◆ What to do ◆
Nothing but the lines from the first line of the records through the line with "## Suppliers with at least one product" should be output, exactly as written and free of pictures.

Stored data entries:
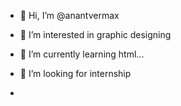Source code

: - 👋 Hi, I’m @anantvermax
- 👀 I’m interested in graphic designing
- 🌱 I’m currently learning html...
- 💞️ I’m looking for internship

- 

<!---
anantvermax/anantvermax is a ✨ special ✨ repository because its `README.md` (this file) appears on your GitHub profile.
You can click the Preview link to take a look at your changes.
--->
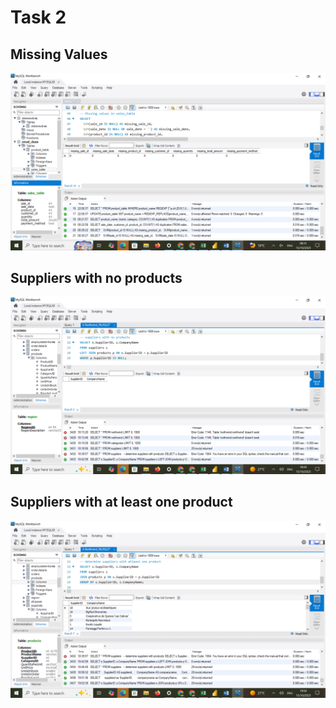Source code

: # Task 2
## Missing Values
![image alt](https://github.com/brianmateli/Task-2/blob/main/No%20missing%20values%20in%20sales%20table.png)
## Suppliers with no products
![image alt](https://github.com/brianmateli/Task-2/blob/68e266c9df03a5cf6785f2ad056c2751dc34d305/Suppliers%20with%20no%20products%20-%20none.png)
## Suppliers with at least one product
![image alt](https://github.com/brianmateli/Task-2/blob/main/Suppliers%20with%20at%20least%20one%20product.png)
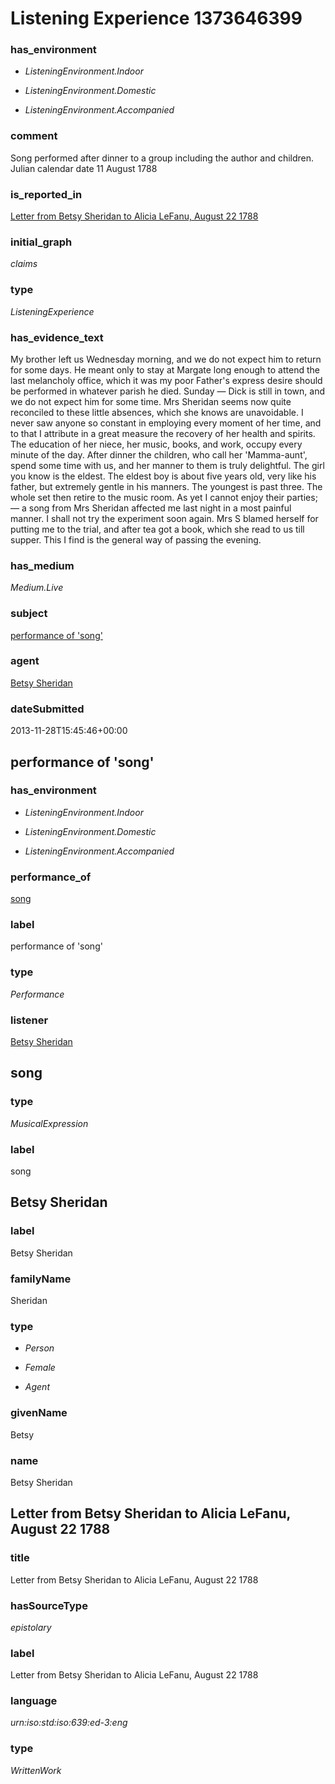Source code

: # Listening Experience 1373646399

### has_environment

 - *ListeningEnvironment.Indoor*

 - *ListeningEnvironment.Domestic*

 - *ListeningEnvironment.Accompanied*

### comment


Song performed after dinner to a group including the author and children. Julian calendar date 11 August 1788

### is_reported_in


[Letter from Betsy Sheridan to Alicia LeFanu, August 22 1788](#Letter-from-Betsy-Sheridan-to-Alicia-LeFanu-August-22-1788)

### initial_graph


*claims*

### type


*ListeningExperience*

### has_evidence_text


My brother left us Wednesday morning, and we do not expect him to return for some days. He meant only to stay at Margate long enough to attend the last melancholy office, which it was my poor Father's express desire should be performed in whatever parish he died.
Sunday — Dick is still in town, and we do not expect him for some time. Mrs Sheridan seems now quite reconciled to these little absences, which she knows are unavoidable. I never saw anyone so constant in employing every moment of her time, and to that I attribute in a great measure the recovery of her health and spirits. The education of her niece, her music, books, and work, occupy every minute of the day. After dinner the children, who call her 'Mamma-aunt', spend some time with us, and her manner to them is truly delightful. The girl you know is the eldest. The eldest boy is about five years old, very like his father, but extremely gentle in his manners. The youngest is past three. The whole set then retire to the music room. As yet I cannot enjoy their parties; — a song from Mrs Sheridan affected me last night in a most painful manner. I shall not try the experiment soon again. Mrs S blamed herself for putting me to the trial, and after tea got a book, which she read to us till supper. This I find is the general way of passing the evening.


### has_medium


*Medium.Live*

### subject


[performance of 'song'](#performance-of-'song')

### agent


[Betsy Sheridan](#Betsy-Sheridan)

### dateSubmitted


2013-11-28T15:45:46+00:00

## performance of 'song'

### has_environment

 - *ListeningEnvironment.Indoor*

 - *ListeningEnvironment.Domestic*

 - *ListeningEnvironment.Accompanied*

### performance_of


[song](#song)

### label


performance of 'song'

### type


*Performance*

### listener


[Betsy Sheridan](#Betsy-Sheridan)

## song

### type


*MusicalExpression*

### label


song

## Betsy Sheridan

### label


Betsy Sheridan

### familyName


Sheridan

### type

 - *Person*

 - *Female*

 - *Agent*

### givenName


Betsy

### name


Betsy Sheridan

## Letter from Betsy Sheridan to Alicia LeFanu, August 22 1788

### title


Letter from Betsy Sheridan to Alicia LeFanu, August 22 1788

### hasSourceType


*epistolary*

### label


Letter from Betsy Sheridan to Alicia LeFanu, August 22 1788

### language


*urn:iso:std:iso:639:ed-3:eng*

### type


*WrittenWork*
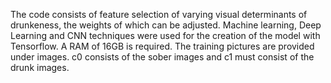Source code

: The code consists of feature selection of varying visual determinants of drunkeness, the weights of which can be adjusted. Machine learning, Deep Learning and CNN techniques were used for the creation of the model with Tensorflow. A RAM of 16GB is required.
The training pictures are provided under images. c0 consists of the sober images and c1 must consist of the drunk images.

◆ Task output ◆
Source code

: - 👋 Hi, I’m @anantvermax
- 👀 I’m interested in graphic designing
- 🌱 I’m currently learning html...
- 💞️ I’m looking for internship

- 

<!---
anantvermax/anantvermax is a ✨ special ✨ repository because its `README.md` (this file) appears on your GitHub profile.
You can click the Preview link to take a look at your changes.
--->
Source code

: # Task 2
## Missing Values
![image alt](https://github.com/brianmateli/Task-2/blob/main/No%20missing%20values%20in%20sales%20table.png)
## Suppliers with no products
![image alt](https://github.com/brianmateli/Task-2/blob/68e266c9df03a5cf6785f2ad056c2751dc34d305/Suppliers%20with%20no%20products%20-%20none.png)
## Suppliers with at least one product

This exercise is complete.